(BRIEF) Below are the entries. Transcribe exactly the lines from the one with "- [ ] Optimize prompt engineering" through the one with "- [ ] Choose", ends included, and leave out all others.

(EXERCISE MATERIAL)
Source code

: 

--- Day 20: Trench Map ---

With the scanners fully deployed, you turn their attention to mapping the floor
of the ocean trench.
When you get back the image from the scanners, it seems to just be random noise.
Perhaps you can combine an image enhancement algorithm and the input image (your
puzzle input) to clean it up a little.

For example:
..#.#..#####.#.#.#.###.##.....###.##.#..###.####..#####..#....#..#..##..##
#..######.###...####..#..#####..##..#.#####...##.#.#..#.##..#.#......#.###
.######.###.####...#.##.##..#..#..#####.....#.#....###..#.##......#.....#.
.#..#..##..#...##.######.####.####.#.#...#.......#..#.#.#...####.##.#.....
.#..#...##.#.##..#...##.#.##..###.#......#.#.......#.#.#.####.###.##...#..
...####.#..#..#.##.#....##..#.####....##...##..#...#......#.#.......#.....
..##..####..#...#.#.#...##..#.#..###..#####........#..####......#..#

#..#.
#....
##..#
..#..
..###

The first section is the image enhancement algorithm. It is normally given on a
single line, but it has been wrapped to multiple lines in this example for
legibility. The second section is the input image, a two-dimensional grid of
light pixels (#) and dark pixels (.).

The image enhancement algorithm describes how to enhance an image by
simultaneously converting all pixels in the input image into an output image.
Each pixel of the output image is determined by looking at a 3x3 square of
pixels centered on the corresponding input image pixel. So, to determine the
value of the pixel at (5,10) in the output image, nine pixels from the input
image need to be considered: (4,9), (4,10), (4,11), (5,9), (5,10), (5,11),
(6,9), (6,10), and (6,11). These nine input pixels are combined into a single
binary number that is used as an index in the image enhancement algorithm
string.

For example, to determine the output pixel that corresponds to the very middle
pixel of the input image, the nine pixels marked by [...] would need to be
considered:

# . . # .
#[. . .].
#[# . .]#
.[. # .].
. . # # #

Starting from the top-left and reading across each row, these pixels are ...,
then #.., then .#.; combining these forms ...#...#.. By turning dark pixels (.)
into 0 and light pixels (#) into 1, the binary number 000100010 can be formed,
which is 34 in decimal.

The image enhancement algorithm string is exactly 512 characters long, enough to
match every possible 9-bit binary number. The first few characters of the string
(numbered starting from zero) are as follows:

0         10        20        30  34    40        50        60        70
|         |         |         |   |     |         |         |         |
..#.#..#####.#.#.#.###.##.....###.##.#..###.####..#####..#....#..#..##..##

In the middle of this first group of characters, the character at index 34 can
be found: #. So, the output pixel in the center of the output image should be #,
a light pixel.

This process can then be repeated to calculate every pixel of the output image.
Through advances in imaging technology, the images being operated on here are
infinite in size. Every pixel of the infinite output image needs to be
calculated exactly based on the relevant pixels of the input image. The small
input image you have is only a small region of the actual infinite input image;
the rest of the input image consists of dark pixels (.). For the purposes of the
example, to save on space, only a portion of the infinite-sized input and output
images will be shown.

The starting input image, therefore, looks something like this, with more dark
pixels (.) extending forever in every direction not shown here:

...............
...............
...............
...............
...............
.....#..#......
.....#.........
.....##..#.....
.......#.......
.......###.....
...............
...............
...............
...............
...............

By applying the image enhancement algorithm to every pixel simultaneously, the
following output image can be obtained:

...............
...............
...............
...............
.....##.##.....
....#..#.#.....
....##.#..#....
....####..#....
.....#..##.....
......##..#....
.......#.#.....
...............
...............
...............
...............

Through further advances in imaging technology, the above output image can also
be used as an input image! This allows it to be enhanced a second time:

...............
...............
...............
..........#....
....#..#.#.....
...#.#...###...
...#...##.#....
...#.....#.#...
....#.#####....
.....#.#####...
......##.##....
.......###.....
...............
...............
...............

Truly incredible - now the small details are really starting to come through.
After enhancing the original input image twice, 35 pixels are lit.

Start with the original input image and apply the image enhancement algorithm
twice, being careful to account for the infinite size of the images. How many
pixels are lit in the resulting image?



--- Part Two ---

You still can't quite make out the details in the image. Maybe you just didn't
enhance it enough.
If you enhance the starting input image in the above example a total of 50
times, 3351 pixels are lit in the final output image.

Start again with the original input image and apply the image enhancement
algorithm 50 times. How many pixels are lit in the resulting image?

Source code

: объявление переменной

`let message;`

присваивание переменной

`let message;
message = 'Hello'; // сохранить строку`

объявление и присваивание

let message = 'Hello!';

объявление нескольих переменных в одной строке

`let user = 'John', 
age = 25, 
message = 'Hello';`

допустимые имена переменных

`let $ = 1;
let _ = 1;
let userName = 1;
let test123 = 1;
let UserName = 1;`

* * *

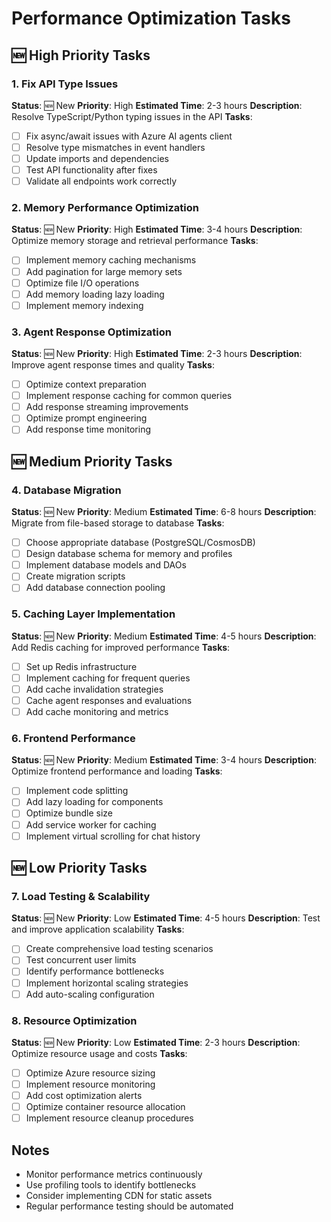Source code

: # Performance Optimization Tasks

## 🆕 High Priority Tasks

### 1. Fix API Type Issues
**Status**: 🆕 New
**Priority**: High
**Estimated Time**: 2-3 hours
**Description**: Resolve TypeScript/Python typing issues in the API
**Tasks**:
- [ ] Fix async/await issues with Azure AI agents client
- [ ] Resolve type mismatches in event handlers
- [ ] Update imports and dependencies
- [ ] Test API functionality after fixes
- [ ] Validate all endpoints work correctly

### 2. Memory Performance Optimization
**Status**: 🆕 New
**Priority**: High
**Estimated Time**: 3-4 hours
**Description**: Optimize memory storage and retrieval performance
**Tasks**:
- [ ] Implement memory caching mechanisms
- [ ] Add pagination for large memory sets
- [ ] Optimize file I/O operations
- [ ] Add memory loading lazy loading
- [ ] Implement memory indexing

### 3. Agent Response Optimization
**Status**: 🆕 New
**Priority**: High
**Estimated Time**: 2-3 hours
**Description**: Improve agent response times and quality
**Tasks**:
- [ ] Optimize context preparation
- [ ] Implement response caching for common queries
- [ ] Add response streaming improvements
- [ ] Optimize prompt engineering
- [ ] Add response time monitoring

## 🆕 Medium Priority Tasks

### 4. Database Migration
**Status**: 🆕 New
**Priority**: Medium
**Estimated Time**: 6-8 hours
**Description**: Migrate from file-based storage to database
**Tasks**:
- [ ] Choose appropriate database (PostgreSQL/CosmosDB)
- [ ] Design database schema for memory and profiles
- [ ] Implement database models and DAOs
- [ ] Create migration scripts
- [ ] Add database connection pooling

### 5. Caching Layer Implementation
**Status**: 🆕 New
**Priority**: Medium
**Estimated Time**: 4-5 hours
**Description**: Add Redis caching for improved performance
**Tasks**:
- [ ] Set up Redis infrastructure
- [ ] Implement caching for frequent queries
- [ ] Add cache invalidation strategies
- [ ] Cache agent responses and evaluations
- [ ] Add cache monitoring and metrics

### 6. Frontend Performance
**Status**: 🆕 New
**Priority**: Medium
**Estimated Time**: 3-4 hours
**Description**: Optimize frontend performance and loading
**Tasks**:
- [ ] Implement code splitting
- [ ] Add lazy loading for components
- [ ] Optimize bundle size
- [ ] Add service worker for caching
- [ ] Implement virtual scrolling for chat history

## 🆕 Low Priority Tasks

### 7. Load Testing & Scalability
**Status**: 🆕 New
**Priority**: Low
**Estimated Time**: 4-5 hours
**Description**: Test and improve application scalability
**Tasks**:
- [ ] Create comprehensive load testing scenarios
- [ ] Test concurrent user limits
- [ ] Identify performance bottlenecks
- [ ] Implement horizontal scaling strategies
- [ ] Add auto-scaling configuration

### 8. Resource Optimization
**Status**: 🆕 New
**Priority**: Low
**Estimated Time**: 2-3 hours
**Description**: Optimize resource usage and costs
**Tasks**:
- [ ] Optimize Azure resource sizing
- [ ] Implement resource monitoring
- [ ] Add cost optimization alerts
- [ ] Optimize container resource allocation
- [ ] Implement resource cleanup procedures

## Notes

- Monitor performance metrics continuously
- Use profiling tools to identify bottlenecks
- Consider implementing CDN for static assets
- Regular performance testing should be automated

--

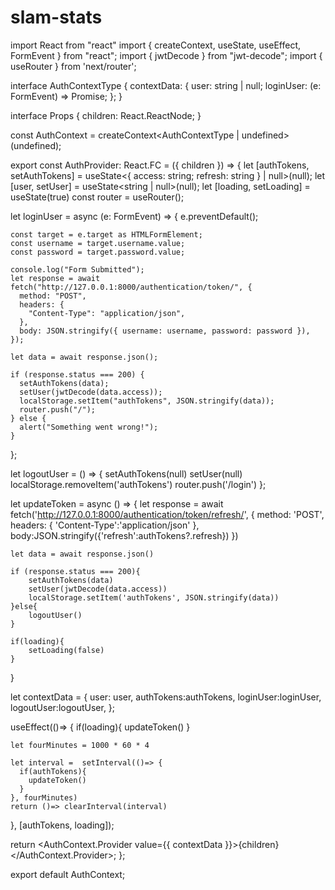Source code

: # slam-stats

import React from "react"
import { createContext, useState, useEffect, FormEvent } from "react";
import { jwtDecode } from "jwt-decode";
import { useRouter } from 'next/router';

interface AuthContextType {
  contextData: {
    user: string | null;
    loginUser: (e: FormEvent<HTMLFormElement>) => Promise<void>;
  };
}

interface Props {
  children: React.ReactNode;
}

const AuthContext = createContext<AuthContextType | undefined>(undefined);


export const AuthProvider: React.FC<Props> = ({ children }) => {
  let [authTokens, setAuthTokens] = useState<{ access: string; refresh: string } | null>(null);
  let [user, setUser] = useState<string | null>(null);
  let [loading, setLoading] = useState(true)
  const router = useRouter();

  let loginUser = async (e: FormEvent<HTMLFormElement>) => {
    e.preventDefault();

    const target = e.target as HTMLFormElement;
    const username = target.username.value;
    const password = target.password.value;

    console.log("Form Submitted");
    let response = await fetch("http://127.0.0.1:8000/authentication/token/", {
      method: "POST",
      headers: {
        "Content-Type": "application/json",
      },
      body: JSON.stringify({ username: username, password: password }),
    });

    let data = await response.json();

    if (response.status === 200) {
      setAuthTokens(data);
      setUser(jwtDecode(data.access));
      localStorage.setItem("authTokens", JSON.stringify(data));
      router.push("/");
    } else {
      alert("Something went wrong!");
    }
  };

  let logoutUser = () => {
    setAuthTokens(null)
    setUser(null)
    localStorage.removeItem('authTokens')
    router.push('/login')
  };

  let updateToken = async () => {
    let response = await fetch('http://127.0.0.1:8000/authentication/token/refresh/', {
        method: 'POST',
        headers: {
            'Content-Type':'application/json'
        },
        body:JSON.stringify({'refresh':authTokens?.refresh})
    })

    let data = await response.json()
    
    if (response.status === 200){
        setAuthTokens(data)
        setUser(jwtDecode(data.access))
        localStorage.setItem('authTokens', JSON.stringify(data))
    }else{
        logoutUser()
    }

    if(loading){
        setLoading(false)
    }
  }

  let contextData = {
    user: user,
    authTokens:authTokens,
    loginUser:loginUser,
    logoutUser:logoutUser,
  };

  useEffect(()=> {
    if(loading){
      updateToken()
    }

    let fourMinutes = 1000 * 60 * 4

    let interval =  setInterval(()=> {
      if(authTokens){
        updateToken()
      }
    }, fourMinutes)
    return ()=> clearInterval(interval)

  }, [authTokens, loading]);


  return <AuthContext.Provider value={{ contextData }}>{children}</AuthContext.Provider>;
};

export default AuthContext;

(RESPONSE TO THE EXERCISE)
- [ ] Optimize prompt engineering
- [ ] Add response time monitoring

## 🆕 Medium Priority Tasks

### 4. Database Migration
**Status**: 🆕 New
**Priority**: Medium
**Estimated Time**: 6-8 hours
**Description**: Migrate from file-based storage to database
**Tasks**:
- [ ] Choose appropriate database (PostgreSQL/CosmosDB)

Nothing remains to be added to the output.